Camilleri, viejo comunista (de los de antes), le transmite a su personaje una cierta tendencia a indignarse con las múltiples injusticias sociales que se suceden en las novelas. No faltan todos los ingredientes clásicos de la novela negra. Aunque aquí, la luz y el sol del Mediterráneo —el mismo mar de Ulises— brillen con una intensidad que abruma. Corrupción política, intriga a raudales, la mafia local como aditamento o complemento, o protagonista de algunas de las novelas. La investigación, como un puzle que juega, bromea e intriga al lector, le acompaña a cada paso.

«Son 34 novelas que tratan de la condición humana, la intriga es la guarnición del plato principal: la vida a cada instante»

El carnaval de personajes que aparecen en sus páginas es tan felliniano como reconocible: comerciantes sin escrúpulos, especuladores inmobiliarios, conchabeo de burócratas, de ambiciones políticas y económicas, con supuestas oenegés benefactoras que trafican con inmigrantes, ilegales por supuesto. Casos que tienen en los celos, las pasiones amorosas, las herencias familiares, las venganzas, las envidias, las traiciones, el material del que están hechas las pesadillas de la vida cotidiana a la que se enfrenta el comisario. Casos que surgen, también, en barrios donde la sobrevivencia es la consigna. Son 34 novelas que tratan de la condición humana, la intriga es la guarnición del plato principal: la vida a cada instante.

Camilleri muestra cómo escribir de Vigàta, y de lo que allí sucede, es hablar del universo. Por mucho que, cada episodio, cada novela, se vista de una genuina y singular forma de vivir y de pensar, y de soñar, condenadamente siciliana. Otro de sus méritos. Junto a ese centón de gentes que entran y salen de sus páginas. Gentes que presentan un rasgo determinante a la hora de evaluar la obra literariamente hablando, como es el hecho de que cada personaje tiene una voz propia, una propia oralidad, una manera de expresarse única, personal. Y cómo no recordar al equipo habitual que acompaña a Montalbano en sus desordenadas —pero efectivas— investigaciones: el número dos de la comisaría, el ligón insaciable Mimí Augello, el leal y competente Fazio, el caos entrañable y lingüístico que es Catarella (Cataré), las citadas Livia y Adelina, el genial mala leche. Médico forense, Pasquano y sus intocables canollis y el buen amigo periodista de la cadena televisiva de Vigàta, Nicolo Zito, todos ellos, novela a novela, episodio a episodio forman una familia de la que uno no puede, no quiere separarse, porque son un soplo de vida. En medio de crímenes, de mentiras, de engaños, todos ellos añaden vida a la vida.

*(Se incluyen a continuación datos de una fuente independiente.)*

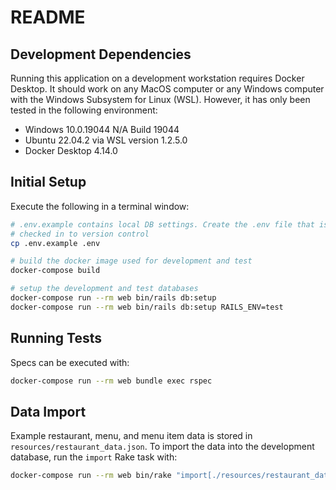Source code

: # README

## Development Dependencies

Running this application on a development workstation requires Docker Desktop. It should work on any MacOS computer or any Windows computer with the Windows Subsystem for Linux (WSL). However, it has only been tested in the following environment:

- Windows 10.0.19044 N/A Build 19044
- Ubuntu 22.04.2 via WSL version 1.2.5.0
- Docker Desktop 4.14.0

## Initial Setup

Execute the following in a terminal window:

```bash
# .env.example contains local DB settings. Create the .env file that is not
# checked in to version control
cp .env.example .env

# build the docker image used for development and test
docker-compose build

# setup the development and test databases
docker-compose run --rm web bin/rails db:setup
docker-compose run --rm web bin/rails db:setup RAILS_ENV=test
```

## Running Tests

Specs can be executed with:

```bash
docker-compose run --rm web bundle exec rspec
```

## Data Import

Example restaurant, menu, and menu item data is stored in `resources/restaurant_data.json`. To import the data into the development database, run the `import` Rake task with:

```bash
docker-compose run --rm web bin/rake "import[./resources/restaurant_data.json]"
```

Uno se infiltra en sus páginas, en sus imágenes y le acompañan en cada conversación (llegaron a definir el lenguaje vigatés de estas novelas como camilleriano), en cada desánimo, en cada momento con una intensidad tan natural, tan verosímil, tan cercana, por qué no decirlo, sí, tan real que si lo piensas produce escalofríos tal capacidad literaria. Cuando murió Ernst Lubitsch, William Wyler le comentó a Billy Wilder: «No más Lubitsch», a lo que, parece, Wilder respondió: «Algo peor que eso, no más películas de Lubitsch». Eso es lo que uno sintió cuando Camilleri se fue y ya no habría más historias del gran, formidable escritor italiano.